Search the data for "unique". Return each matching line.

Data items
____
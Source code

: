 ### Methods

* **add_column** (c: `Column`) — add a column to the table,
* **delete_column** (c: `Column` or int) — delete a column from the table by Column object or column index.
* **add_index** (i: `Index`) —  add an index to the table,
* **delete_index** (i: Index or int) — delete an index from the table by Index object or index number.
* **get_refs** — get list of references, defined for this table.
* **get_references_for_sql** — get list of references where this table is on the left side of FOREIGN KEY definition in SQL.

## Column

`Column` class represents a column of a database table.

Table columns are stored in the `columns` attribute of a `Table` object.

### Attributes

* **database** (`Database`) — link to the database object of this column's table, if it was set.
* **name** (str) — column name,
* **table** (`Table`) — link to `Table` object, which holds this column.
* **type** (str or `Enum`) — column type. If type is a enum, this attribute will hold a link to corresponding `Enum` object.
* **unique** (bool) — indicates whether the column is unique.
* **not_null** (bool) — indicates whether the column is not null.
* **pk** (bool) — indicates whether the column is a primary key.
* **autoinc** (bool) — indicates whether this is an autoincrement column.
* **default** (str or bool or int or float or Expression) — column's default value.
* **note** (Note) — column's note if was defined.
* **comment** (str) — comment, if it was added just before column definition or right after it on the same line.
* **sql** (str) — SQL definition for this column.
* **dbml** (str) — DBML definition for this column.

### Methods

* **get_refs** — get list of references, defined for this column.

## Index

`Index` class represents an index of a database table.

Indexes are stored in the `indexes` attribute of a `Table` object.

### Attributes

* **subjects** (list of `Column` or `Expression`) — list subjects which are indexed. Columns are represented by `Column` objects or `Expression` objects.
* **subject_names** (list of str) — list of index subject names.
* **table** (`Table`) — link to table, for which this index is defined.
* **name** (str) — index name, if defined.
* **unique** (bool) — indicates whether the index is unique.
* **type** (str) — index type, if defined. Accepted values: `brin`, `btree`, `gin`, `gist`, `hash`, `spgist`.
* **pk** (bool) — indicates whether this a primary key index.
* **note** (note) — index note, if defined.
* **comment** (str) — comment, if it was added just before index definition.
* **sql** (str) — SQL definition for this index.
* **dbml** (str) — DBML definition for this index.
____
◆ **ANSWER SECTION**
* **unique** (bool) — indicates whether the column is unique.
* **unique** (bool) — indicates whether the index is unique.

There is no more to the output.